O Plenário julgou procedente pedido formulado em ação direta para declarar a inconstitucionalidade do art. 57, parágrafo único, IV, V, VII e VIII, da Constituição do Estado de Santa Catarina, que impõe a edição de lei complementar para dispor sobre: (i) regime jurídico único dos servidores estaduais e diretrizes para a elaboração de planos de carreira; (ii) organização da Polícia Militar e regime jurídico de seus servidores; (iii) organização do sistema estadual de educação e (iv) plebiscito e referendo.

O Colegiado entendeu que a ampliação da reserva de lei complementar — para além das hipóteses demandadas no texto constitucional, como no caso — restringe indevidamente o arranjo democrático-representativo desenhado pela Constituição Federal (CF).

Observou que a lei complementar, embora não possua posição hierárquica superior à ocupada pela lei ordinária no ordenamento jurídico nacional, pressupõe a adoção de processo legislativo qualificado, cujo quórum para a aprovação demanda maioria absoluta.

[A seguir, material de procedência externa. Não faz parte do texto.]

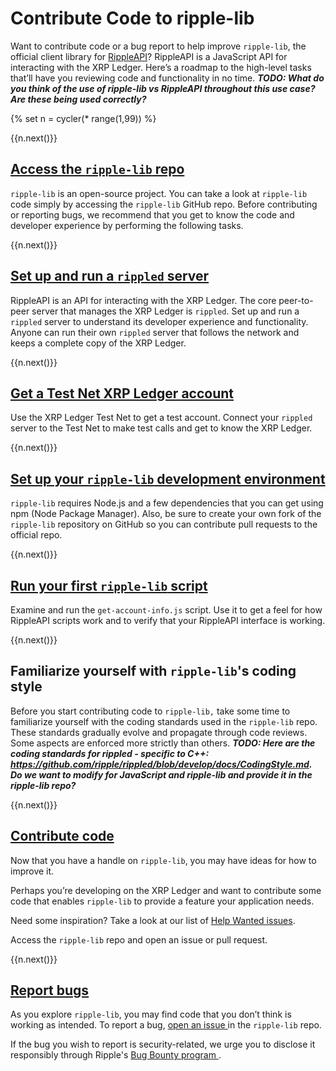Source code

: # Contribute Code to ripple-lib

Want to contribute code or a bug report to help improve `ripple-lib`, the official client library for [RippleAPI](rippleapi-reference.html)? RippleAPI is a JavaScript API for interacting with the XRP Ledger. Here’s a roadmap to the high-level tasks that’ll have you reviewing code and functionality in no time. ***TODO: What do you think of the use of ripple-lib vs RippleAPI throughout this use case? Are these being used correctly?***


{% set n = cycler(* range(1,99)) %}

<span class="use-case-step-num">{{n.next()}}</span>
<!-- <span class="use-case-step-length">(1 hour)</span> -->
## <a href="https://github.com/ripple/ripple-lib" target="_blank">Access the `ripple-lib` repo <i class="fa fa-external-link" aria-hidden="true"></i></a> <!--#{ fix for md highlighting_ #}-->

`ripple-lib` is an open-source project. You can take a look at `ripple-lib` code simply by accessing the `ripple-lib` GitHub repo. Before contributing or reporting bugs, we recommend that you get to know the code and developer experience by performing the following tasks.


<span class="use-case-step-num">{{n.next()}}</span>
<!-- <span class="use-case-step-length">(1 hour)</span> -->
## [Set up and run a `rippled` server](manage-the-rippled-server.html)

RippleAPI is an API for interacting with the XRP Ledger. The core peer-to-peer server that manages the XRP Ledger is `rippled`. Set up and run a `rippled` server to understand its developer experience and functionality. Anyone can run their own `rippled` server that follows the network and keeps a complete copy of the XRP Ledger.


<span class="use-case-step-num">{{n.next()}}</span>
<!-- <span class="use-case-step-length">(1 hour)</span> -->
## [Get a Test Net XRP Ledger account](xrp-test-net-faucet.html)

Use the XRP Ledger Test Net to get a test account. Connect your `rippled` server to the Test Net to make test calls and get to know the XRP Ledger.


<span class="use-case-step-num">{{n.next()}}</span>
<!-- <span class="use-case-step-length">(1 hour)</span> -->
## [Set up your `ripple-lib` development environment](get-started-with-rippleapi-for-javascript.html#environment-setup)

`ripple-lib` requires Node.js and a few dependencies that you can get using npm (Node Package Manager). Also, be sure to create your own fork of the `ripple-lib` repository on GitHub so you can contribute pull requests to the official repo.


<span class="use-case-step-num">{{n.next()}}</span>
<!-- <span class="use-case-step-length">(1 hour)</span> -->
## [Run your first `ripple-lib` script](get-started-with-rippleapi-for-javascript.html#first-rippleapi-script)

Examine and run the `get-account-info.js` script. Use it to get a feel for how RippleAPI scripts work and to verify that your RippleAPI interface is working.


<span class="use-case-step-num">{{n.next()}}</span>
<!-- <span class="use-case-step-length">(1 hour)</span> -->
## Familiarize yourself with `ripple-lib`'s coding style<!--#{ link up once we have some a ripple-lib coding style page #}-->

Before you start contributing code to `ripple-lib,` take some time to familiarize yourself with the coding standards used in the `ripple-lib` repo. These standards gradually evolve and propagate through code reviews. Some aspects are enforced more strictly than others. ***TODO: Here are the coding standards for rippled - specific to C++: https://github.com/ripple/rippled/blob/develop/docs/CodingStyle.md. Do we want to modify for JavaScript and ripple-lib and provide it in the ripple-lib repo?***


<span class="use-case-step-num">{{n.next()}}</span>
<!-- <span class="use-case-step-length">(1 hour)</span> -->
## <a href="https://github.com/ripple/ripple-lib/pulls" target="_blank">Contribute code <i class="fa fa-external-link" aria-hidden="true"></i></a><!--#{ fix for md highlighting_ #}-->

Now that you have a handle on `ripple-lib`, you may have ideas for how to improve it.

Perhaps you’re developing on the XRP Ledger and want to contribute some code that enables `ripple-lib` to provide a feature your application needs.

Need some inspiration? Take a look at our list of [Help Wanted issues](https://github.com/ripple/ripple-lib/issues?utf8=%E2%9C%93&q=label%3A%22help+wanted%22).

Access the `ripple-lib` repo and open an issue or pull request.


<span class="use-case-step-num">{{n.next()}}</span>
<!-- <span class="use-case-step-length">(1 hour)</span> -->
## <a href="https://github.com/ripple/ripple-lib/issues" target="_blank">Report bugs <i class="fa fa-external-link" aria-hidden="true"></i></a><!--#{ fix for md highlighting_ #}-->

As you explore `ripple-lib`, you may find code that you don’t think is working as intended. To report a bug, <a href="https://github.com/ripple/ripple-lib/issues" target="_blank">open an issue <i class="fa fa-external-link" aria-hidden="true"></i></a><!--#{ fix for md highlighting_ #}--> in the `ripple-lib` repo.

If the bug you wish to report is security-related, we urge you to disclose it responsibly through Ripple's <a href="https://ripple.com/bug-bounty/" target="_blank">Bug Bounty program <i class="fa fa-external-link" aria-hidden="true"></i></a>.
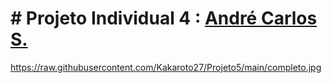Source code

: # # Projeto Individual 4 : [André Carlos S.](https://github.com/Kakaroto27)



https://raw.githubusercontent.com/Kakaroto27/Projeto5/main/completo.jpg
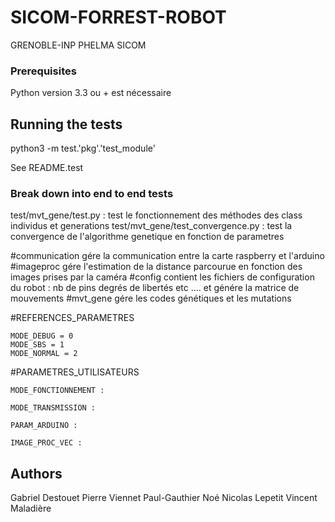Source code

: 
# SICOM-FORREST-ROBOT
GRENOBLE-INP PHELMA SICOM

### Prerequisites
Python version 3.3 ou + est nécessaire

## Running the tests

python3 -m test.'pkg'.'test_module'

See README.test

### Break down into end to end tests
test/mvt_gene/test.py : test le fonctionnement des méthodes des class individus et generations
test/mvt_gene/test_convergence.py : test la convergence de l'algorithme genetique en fonction de parametres

#communication
	gére la communication entre la carte raspberry et l'arduino
#imageproc
	gére l'estimation de la distance parcourue en fonction des images prises par la caméra
#config
	contient les fichiers de configuration du robot :
		nb de pins
		degrés de libertés
		etc ....
	et génére la matrice de mouvements
#mvt_gene
	gére les codes génétiques et les mutations

#REFERENCES_PARAMETRES

	MODE_DEBUG = 0
	MODE_SBS = 1
	MODE_NORMAL = 2

#PARAMETRES_UTILISATEURS

	MODE_FONCTIONNEMENT :

	MODE_TRANSMISSION :

	PARAM_ARDUINO :

	IMAGE_PROC_VEC :


## Authors

Gabriel Destouet
Pierre Viennet
Paul-Gauthier Noé
Nicolas Lepetit
Vincent Maladière
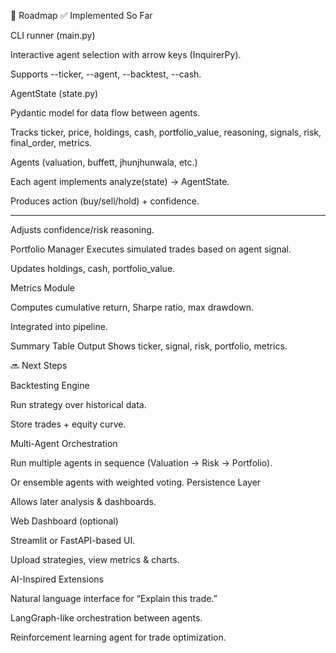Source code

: 🚀 Roadmap
✅ Implemented So Far

CLI runner (main.py)

Interactive agent selection with arrow keys (InquirerPy).

Supports --ticker, --agent, --backtest, --cash.

AgentState (state.py)

Pydantic model for data flow between agents.

Tracks ticker, price, holdings, cash, portfolio_value, reasoning, signals, risk, final_order, metrics.

Agents (valuation, buffett, jhunjhunwala, etc.)

Each agent implements analyze(state) → AgentState.

Produces action (buy/sell/hold) + confidence.

---


Adjusts confidence/risk reasoning.

Portfolio Manager
Executes simulated trades based on agent signal.

Updates holdings, cash, portfolio_value.

Metrics Module

Computes cumulative return, Sharpe ratio, max drawdown.

Integrated into pipeline.

Summary Table Output
Shows ticker, signal, risk, portfolio, metrics.

🔜 Next Steps

Backtesting Engine

Run strategy over historical data.


Store trades + equity curve.


Multi-Agent Orchestration

Run multiple agents in sequence (Valuation → Risk → Portfolio).

Or ensemble agents with weighted voting.
Persistence Layer

Allows later analysis & dashboards.

Web Dashboard (optional)

Streamlit or FastAPI-based UI.

Upload strategies, view metrics & charts.

AI-Inspired Extensions

Natural language interface for “Explain this trade.”

LangGraph-like orchestration between agents.

Reinforcement learning agent for trade optimization.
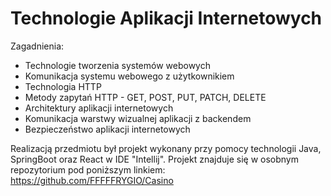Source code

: # Technologie Aplikacji Internetowych

Zagadnienia:

* Technologie tworzenia systemów webowych
* Komunikacja systemu webowego z użytkownikiem
* Technologia HTTP
* Metody zapytań HTTP - GET, POST, PUT, PATCH, DELETE
* Architektury aplikacji internetowych
* Komunikacja warstwy wizualnej aplikacji z backendem
* Bezpieczeństwo aplikacji internetowych

Realizacją przedmiotu był projekt wykonany przy pomocy technologii Java, SpringBoot oraz React w IDE "Intellij". Projekt znajduje się w osobnym repozytorium pod poniższym linkiem:
https://github.com/FFFFFRYGIO/Casino
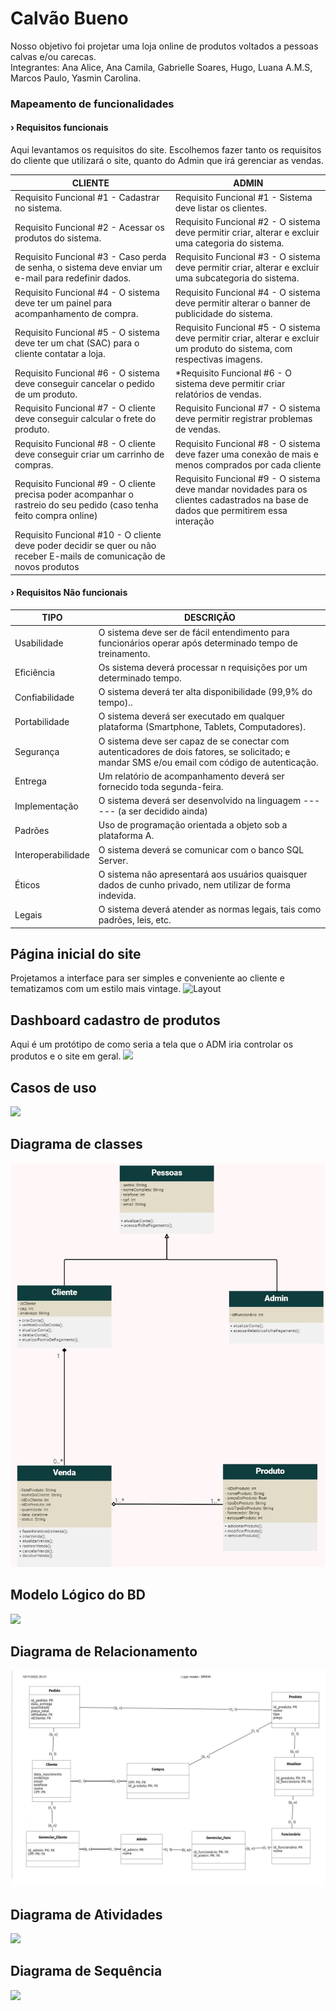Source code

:# Calvão Bueno
Nosso objetivo foi projetar uma loja online de produtos voltados a pessoas calvas e/ou carecas.
<br> Integrantes: Ana Alice, Ana Camila, Gabrielle Soares, Hugo, Luana A.M.S, Marcos Paulo, Yasmin Carolina.
### Mapeamento de funcionalidades

#### › Requisitos funcionais
Aqui levantamos os requisitos do site. Escolhemos fazer tanto os requisitos do cliente que utilizará o site, quanto do Admin que irá gerenciar as vendas.

| CLIENTE | ADMIN |
|---------| ------|
|Requisito Funcional #1 - Cadastrar no sistema. | Requisito Funcional  #1 - Sistema deve listar os clientes.
Requisito Funcional #2 - Acessar os produtos do sistema. | Requisito Funcional  #2 - O sistema deve permitir criar, alterar e excluir uma categoria do sistema.
Requisito Funcional #3 - Caso perda de senha, o sistema deve enviar um e-mail para redefinir dados. | Requisito Funcional  #3 - O sistema deve permitir criar, alterar e excluir uma subcategoria do sistema.
Requisito Funcional #4 - O sistema deve ter um painel para acompanhamento de compra. | Requisito Funcional  #4 - O sistema deve permitir alterar o banner de publicidade do sistema.
Requisito Funcional #5 - O sistema deve ter um chat (SAC) para o cliente contatar a loja. | Requisito Funcional  #5 - O sistema deve permitir criar, alterar e excluir um produto do sistema, com respectivas imagens.
Requisito Funcional #6 - O sistema deve conseguir cancelar o pedido de um produto. | *Requisito Funcional  #6 - O sistema deve permitir criar relatórios de  vendas.
Requisito Funcional #7 - O cliente deve conseguir calcular  o frete do produto. | Requisito Funcional  #7 - O sistema deve permitir registrar problemas de vendas.
Requisito Funcional #8 - O cliente deve conseguir criar um carrinho de compras. | Requisito Funcional  #8 - O sistema deve fazer uma conexão de mais e menos comprados por cada cliente
Requisito Funcional #9 - O cliente precisa poder acompanhar o rastreio do seu pedido (caso tenha feito compra online) | Requisito Funcional #9 - O sistema deve mandar novidades para os clientes cadastrados na base de dados que permitirem essa interação
Requisito Funcional  #10 - O cliente deve poder decidir se quer ou não receber E-mails de comunicação de novos produtos | 

#### › Requisitos Não funcionais

| TIPO | DESCRIÇÃO |
|------|-----------|
|Usabilidade | O sistema deve ser de fácil entendimento para funcionários operar após determinado tempo de treinamento.
Eficiência | Os sistema deverá processar n requisições por um determinado tempo.
Confiabilidade | O sistema deverá ter alta disponibilidade (99,9% do tempo)..
Portabilidade | O sistema deverá ser executado em qualquer plataforma (Smartphone, Tablets, Computadores).
Segurança | O sistema deve ser capaz de se conectar com autenticadores de dois fatores, se solicitado; e mandar SMS e/ou email com código de autenticação.
Entrega | Um relatório de acompanhamento deverá ser fornecido toda segunda-feira.
Implementação | O sistema deverá ser desenvolvido na linguagem ------ (a ser decidido ainda)	
Padrões | Uso de programação orientada a objeto sob a plataforma A.
Interoperabilidade | O sistema deverá se comunicar com o banco SQL Server.	
Éticos | O sistema não apresentará aos usuários quaisquer dados de cunho privado, nem utilizar de forma indevida.
Legais | O sistema deverá atender as normas legais, tais como padrões, leis, etc. 	

## Página inicial do site
Projetamos a interface para ser simples e conveniente ao cliente e tematizamos com um estilo mais vintage.
<img src="https://raw.githubusercontent.com/Calvao-Bueno/projeto/main/calv%C3%A3o%20site.png" alt="Layout" title="Site" />

## Dashboard cadastro de produtos
Aqui é um protótipo de como seria a tela que o ADM iria controlar os produtos e o site em geral.
<img src="https://raw.githubusercontent.com/Calvao-Bueno/projeto/main/prot%C3%B3tipo%20tela%20adm.png" />

## Casos de uso 
<img src="https://github.com/Calvao-Bueno/projeto/blob/main/caso%20de%20usos_calv%C3%A3o.jpg?raw=true"/>

## Diagrama de classes
<img src="https://github.com/Calvao-Bueno/projeto/blob/main/diagramaDeClasse.jpg"/>

## Modelo Lógico do BD
<img src="https://github.com/Calvao-Bueno/projeto/blob/main/Modelo%20L%C3%B3gico%20do%20BD.jpg"/>

## Diagrama de Relacionamento 
<img src="https://github.com/Calvao-Bueno/projeto/blob/main/Diagrama%20Entidade%20Relacionamento.jpg"/>

## Diagrama de Atividades 
<img src="https://github.com/Calvao-Bueno/projeto/blob/main/Diagrama%20de%20atividades%20Calv%C3%A3o%20(1).jpg"/>

## Diagrama de Sequência 
<img src="https://github.com/Calvao-Bueno/projeto/blob/main/diagrama%20de%20sequ%C3%AAncia.jpg"/>
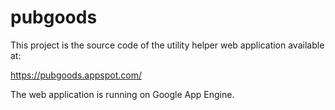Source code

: # pubgoods
This project is the source code of the utility helper web application available at:

https://pubgoods.appspot.com/

The web application is running on Google App Engine.
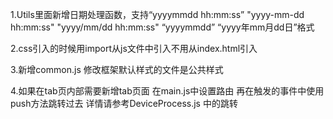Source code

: 1.Utils里面新增日期处理函数，支持“yyyymmdd hh:mm:ss” "yyyy-mm-dd hh:mm:ss" "yyyy/mm/dd hh:mm:ss" “yyyymmdd” “yyyy年mm月dd日”格式    

2.css引入的时候用import从js文件中引入不用从index.html引入    

3.新增common.js  修改框架默认样式的文件是公共样式     

4.如果在tab页内部需要新增tab页面  在main.js中设置路由  再在触发的事件中使用push方法跳转过去  详情请参考DeviceProcess.js 中的跳转
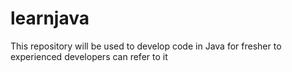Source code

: # learnjava
This repository will be used to develop code in Java for fresher to experienced developers can refer to it
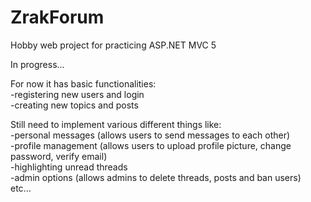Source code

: # ZrakForum
Hobby web project for practicing ASP.NET MVC 5  

In progress...

For now it has basic functionalities:  
-registering new users and login  
-creating new topics and posts  

Still need to implement various different things like:  
-personal messages (allows users to send messages to each other)  
-profile management (allows users to upload profile picture, change password, verify email)  
-highlighting unread threads  
-admin options (allows admins to delete threads, posts and ban users)  
etc...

Sua aprovação depende de mobilização parlamentar mais intensa, bem como do dispêndio de capital político e institucional que propicie a articulação. Esse processo nem sempre é factível ou mesmo desejável à atividade legislativa ordinária.

A criação de reserva de lei complementar decorre de juízo de ponderação específico realizado pelo texto constitucional, fruto do sopesamento entre o princípio democrático, de um lado, e a previsibilidade e confiabilidade necessárias à adequada normatização de questões de especial relevância econômica, social ou política, de outro.

ADI 5003/SC, rel. Min. Luiz Fux, julgamento em 5.12.2019. (ADI-5003)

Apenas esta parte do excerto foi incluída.